É bello e magnifico o Ceo, n’esta zona tórrida, embora pareça muito menos estrellado do que na Europa, isto é, não apparecem tantas estrellinhas fixadas na abobada azulada d’aquelle como acontece na do nosso, pois no Maranhão ha estrellas maiores e brilhantes, e mais luzentes do que aqui.
Não me convenço de lá não haverem menos estrellas do que aqui, antes esta falta, que noto, attribuo á minha vista, e por mais esta razão.
Todos os que habitam fóra dos dois solsticios, Cancer e Capricornio, olham obliquamente o centro do ceo, que é a linha ecliptica ou zona tórrida, onde passa o sol, e por tanto tem maior horisonte, ou maior espaço do ceo a contemplar, e menos numero de estrellas a contar.

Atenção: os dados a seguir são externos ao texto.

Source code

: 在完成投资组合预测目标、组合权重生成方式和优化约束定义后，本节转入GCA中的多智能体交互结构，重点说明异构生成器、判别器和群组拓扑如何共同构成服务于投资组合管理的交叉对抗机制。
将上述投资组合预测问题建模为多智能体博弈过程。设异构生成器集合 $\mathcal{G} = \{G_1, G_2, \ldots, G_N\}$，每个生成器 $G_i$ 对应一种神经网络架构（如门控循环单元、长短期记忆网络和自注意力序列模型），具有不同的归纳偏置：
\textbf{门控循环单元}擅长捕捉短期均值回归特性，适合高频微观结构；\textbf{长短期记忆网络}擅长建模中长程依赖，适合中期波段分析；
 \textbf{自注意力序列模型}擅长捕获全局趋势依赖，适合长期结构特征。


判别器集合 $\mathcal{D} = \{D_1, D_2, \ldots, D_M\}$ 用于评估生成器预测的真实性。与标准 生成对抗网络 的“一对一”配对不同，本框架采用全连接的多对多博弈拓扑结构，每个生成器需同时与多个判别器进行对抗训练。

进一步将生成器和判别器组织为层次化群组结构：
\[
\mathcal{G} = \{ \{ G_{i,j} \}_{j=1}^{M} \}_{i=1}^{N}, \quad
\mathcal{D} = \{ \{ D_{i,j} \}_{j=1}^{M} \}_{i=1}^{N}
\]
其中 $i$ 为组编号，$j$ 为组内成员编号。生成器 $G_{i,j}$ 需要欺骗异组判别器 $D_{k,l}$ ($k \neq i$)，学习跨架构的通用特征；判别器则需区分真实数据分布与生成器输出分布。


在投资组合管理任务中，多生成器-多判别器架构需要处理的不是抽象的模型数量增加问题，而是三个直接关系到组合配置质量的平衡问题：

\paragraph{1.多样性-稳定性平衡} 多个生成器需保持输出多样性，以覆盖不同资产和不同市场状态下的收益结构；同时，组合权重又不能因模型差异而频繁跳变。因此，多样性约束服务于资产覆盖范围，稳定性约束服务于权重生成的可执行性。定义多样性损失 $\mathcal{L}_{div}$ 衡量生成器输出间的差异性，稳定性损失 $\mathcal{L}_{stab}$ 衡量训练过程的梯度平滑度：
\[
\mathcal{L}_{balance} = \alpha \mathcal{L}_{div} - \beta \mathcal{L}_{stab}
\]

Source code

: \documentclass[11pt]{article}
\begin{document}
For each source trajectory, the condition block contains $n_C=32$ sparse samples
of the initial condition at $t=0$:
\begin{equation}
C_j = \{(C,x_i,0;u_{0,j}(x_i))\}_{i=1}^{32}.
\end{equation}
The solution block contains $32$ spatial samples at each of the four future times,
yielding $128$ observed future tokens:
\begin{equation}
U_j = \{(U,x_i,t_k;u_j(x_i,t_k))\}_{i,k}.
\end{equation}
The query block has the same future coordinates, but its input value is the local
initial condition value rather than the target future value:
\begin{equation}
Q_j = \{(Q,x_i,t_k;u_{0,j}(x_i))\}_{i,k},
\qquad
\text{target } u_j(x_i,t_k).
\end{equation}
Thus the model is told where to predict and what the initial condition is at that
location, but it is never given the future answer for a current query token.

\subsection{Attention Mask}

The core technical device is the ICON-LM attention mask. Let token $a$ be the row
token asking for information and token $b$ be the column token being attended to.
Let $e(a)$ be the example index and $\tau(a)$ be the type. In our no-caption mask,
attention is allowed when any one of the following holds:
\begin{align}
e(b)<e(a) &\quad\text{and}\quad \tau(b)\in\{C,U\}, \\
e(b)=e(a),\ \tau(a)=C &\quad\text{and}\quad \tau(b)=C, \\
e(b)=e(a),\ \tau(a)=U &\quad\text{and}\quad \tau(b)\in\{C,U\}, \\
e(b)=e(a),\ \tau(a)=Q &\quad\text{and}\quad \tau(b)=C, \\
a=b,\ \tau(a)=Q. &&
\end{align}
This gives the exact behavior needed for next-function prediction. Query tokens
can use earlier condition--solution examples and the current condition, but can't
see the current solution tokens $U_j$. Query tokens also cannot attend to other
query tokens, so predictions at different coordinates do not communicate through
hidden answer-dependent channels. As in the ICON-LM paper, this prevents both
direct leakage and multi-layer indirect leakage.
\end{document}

É pela experiencia confirmada esta razão, porque nasce e deita-se o sol, sem preceder aurora, e assim acaba o dia e começa a noite, e si ha tarde ou manhã é quasi nada.

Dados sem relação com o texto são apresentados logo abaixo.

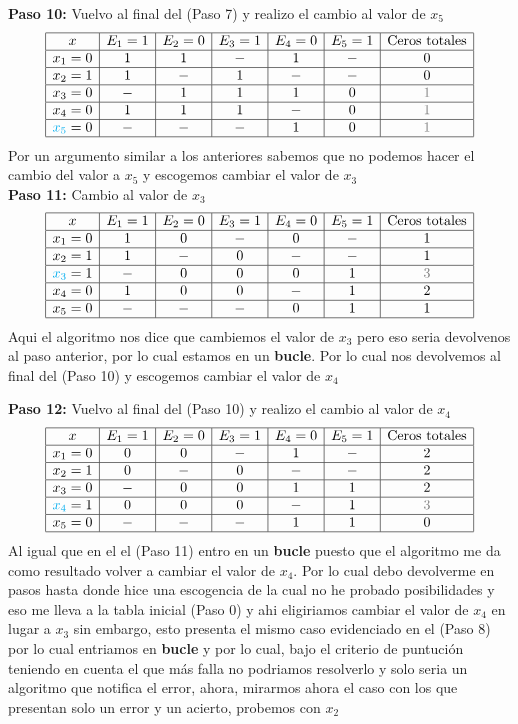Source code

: \begin{sol}
\textbf{Paso 10:} Vuelvo al final del (Paso 7) y realizo el cambio al valor de $x_5$
$$
\begin{array}{|c|c|c|c|c|c|c|c|}
\hline
x & E_1=1 & E_2=0 & E_3=1 & E_4=0 & E_5=1 & \text{Ceros totales}\\
\hline
x_1= 0& 1 & 1& - & 1& - &0\\
\hline
x_2=1& 1&-& 1&- &-&0\\
\hline
x_3=0&-&1&1&1&0&\textcolor{gray}{1}\\
\hline
x_4=0& 1&1&1&-&0&\textcolor{gray}{1}\\
\hline
\textcolor{cyan}{x_5}=0&-&-&-&1&0&\textcolor{gray}{1}\\
\hline
\end{array}
$$
Por un argumento similar a los anteriores sabemos que no podemos hacer el cambio del valor a $x_5$ y escogemos cambiar el valor de $x_3$\\
\textbf{Paso 11:} Cambio al valor de $x_3$
$$
\begin{array}{|c|c|c|c|c|c|c|c|}
\hline
x & E_1=1 & E_2=0 & E_3=1 & E_4=0 & E_5=1 & \text{Ceros totales}\\
\hline
x_1= 0& 1 & 0& - & 0& - &1\\
\hline
x_2=1& 1&-& 0&- &-&1\\
\hline
\textcolor{cyan}{x_3}=1&-&0&0&0&1&\textcolor{gray}{3}\\
\hline
x_4=0& 1&0&0&-&1&2\\
\hline
x_5=0&-&-&-&0&1&1\\
\hline
\end{array}
$$
Aqui el algoritmo nos dice que cambiemos el valor de $x_3$ pero eso seria devolvenos al paso anterior, por lo cual estamos en un \textbf{bucle}. Por lo cual nos devolvemos al final del (Paso 10) y escogemos cambiar el valor de $x_4$

\textbf{Paso 12:} Vuelvo al final del (Paso 10) y realizo el cambio al valor de $x_4$
$$
\begin{array}{|c|c|c|c|c|c|c|c|}
\hline
x & E_1=1 & E_2=0 & E_3=1 & E_4=0 & E_5=1 & \text{Ceros totales}\\
\hline
x_1= 0& 0 & 0& - & 1& - &2\\
\hline
x_2=1& 0&-& 0&- &-&2\\
\hline
x_3=0&-&0&0&1&1&2\\
\hline
\textcolor{cyan}{x_4}=1& 0&0&0&-&1&\textcolor{gray}{3}\\
\hline
x_5=0&-&-&-&1&1&0\\
\hline
\end{array}
$$
Al igual que en el el (Paso 11) entro en un \textbf{bucle} puesto que el algoritmo me da como resultado volver a cambiar el valor de $x_4$.
Por lo cual debo devolverme en pasos hasta donde hice una escogencia de la cual no he probado posibilidades y eso me lleva a la tabla inicial (Paso 0) y ahi eligiriamos cambiar el valor de $x_4$ en lugar a $x_3$ sin embargo, esto presenta el mismo caso evidenciado en el (Paso 8) por lo cual entriamos en \textbf{bucle} y por lo cual, bajo el criterio de puntución teniendo en cuenta el que más falla no podriamos resolverlo y solo seria un algoritmo que notifica el error, ahora, mirarmos ahora el caso con los que presentan solo un error y un acierto, probemos con $x_2$



\end{sol}
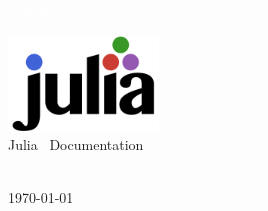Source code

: 
\begin{titlingpage}
    \BgThispage
    \vspace*{2cm}\noindent

    \textcolor{white}{ \MainHeading  \DocMainTitle } 
    \\[0.6cm]
    \textcolor{white}{
        \SecondaryHeading A fresh approach to technical computing.
    }
    \vspace*{3cm}\par\noindent

    \begin{center}
        \includegraphics[width=0.3\textwidth]{./assets/logo} 
        \\[1.5cm]
        { \SecondaryHeading Julia \DocVersion\ Documentation } 
        \vfill
        
        { \huge  \DocAuthors }
        \\[0.5cm]
        { \huge \today }
    \end{center} 
\end{titlingpage}
\restoregeometry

Na Europa acontece o contrario, pois algumas vezes temos mais de duas horas de tarde, e outras tantas de manhã, antes do nascimento e do occaso do sol, porque os habitantes da zona tórrida estão na esphéra direita e nós outros na obliqua.
Ainda acrescento outra experiencia.
Quando regressamos de Maranhão para cá, no Polo Septentrional, descubrimos mais depressa a estrella d’este Polo, do que quando na nossa viagem para lá descobrimos a estrella do Cruzeiro embora mais elevada do que o Polo Antarctico ou Austral.

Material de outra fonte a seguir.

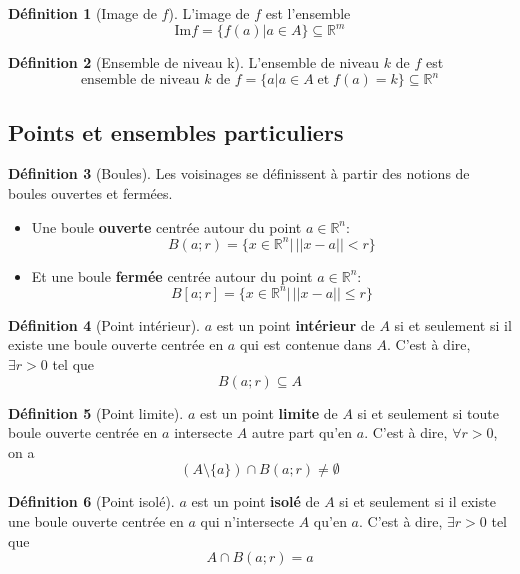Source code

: \documentclass[11pt,a4paper]{article}
\theoremstyle{definition}
\newtheorem{mydef}{Définition}%
\newcommand{\R}{\mathbb{R}}
\begin{document}
\begin{mydef} [Image de $f$] L'image de $f$ est l'ensemble
	\[ \mathrm{Im} f = \{ f(a) | a \in A\} \subseteq \R^m \]
\end{mydef}

\begin{mydef} [Ensemble de niveau k]
	L'ensemble de niveau $k$ de $f$ est
	\[ \text{ensemble de niveau } k\text{ de }f = \{ a | a \in A \;\text{et}\; f(a) = k \} \subseteq \R^n \]
\end{mydef}


\subsection{Points et ensembles particuliers}

\begin{mydef} [Boules] Les voisinages se définissent à partir des notions de boules ouvertes et fermées.
	\begin{itemize}
		\item Une boule \textbf{ouverte} centrée autour du point $a \in \R^n$:
			\[ B(a;r) = \{ x \in \R^n |\,||x-a|| < r \} \]
		\item Et une boule \textbf{fermée} centrée autour du point $a \in \R^n$:
			\[ B[a;r] = \{ x \in \R^n |\,||x-a|| \leq r \} \]
	\end{itemize}
\end{mydef}

\begin{mydef}[Point intérieur]
	$a$ est un point \textbf{intérieur} de $A$ si et seulement si il existe une boule ouverte centrée en $a$ qui est contenue dans $A$.
	C'est à dire, $\exists r > 0$ tel que
	\[ B(a; r) \subseteq A \]
\end{mydef}

\begin{mydef} [Point limite]
	$a$ est un point \textbf{limite} de $A$ si et seulement si toute boule ouverte centrée en $a$ intersecte $A$ autre part qu'en $a$.
	C'est à dire, $\forall r > 0$, on a
	\[ (A \setminus \{a\}) \cap B(a; r) \neq \emptyset \]
\end{mydef}

\begin{mydef} [Point isolé]
	$a$ est un point \textbf{isolé} de $A$ si et seulement si il existe une boule ouverte centrée en $a$ qui n'intersecte $A$ qu'en $a$.
	C'est à dire, $\exists r > 0$ tel que
	\[ A \cap B(a; r) = a \]
\end{mydef}
\end{document}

Ainda fiz outra observação n’este planeta do Sol, é que mostra dois meios-dias diversos entre os dois termos do anno, de sorte que n’uma metade do anno, olhando o Este está á direita, isto é, na parte austral, e no resto do anno a esquerda, isto é, na parte septentrional, e em ambos elles ha pouca sombra. O sol no zenith somente duas vezes no anno olha para esta terra, como succede a todas as regiões contidas nos dois solsticios: algumas vezes está tão perto da esphera direita, que pouco falta para chegar ao meio dia, e ferir-vos a prumo o cume da cabeça.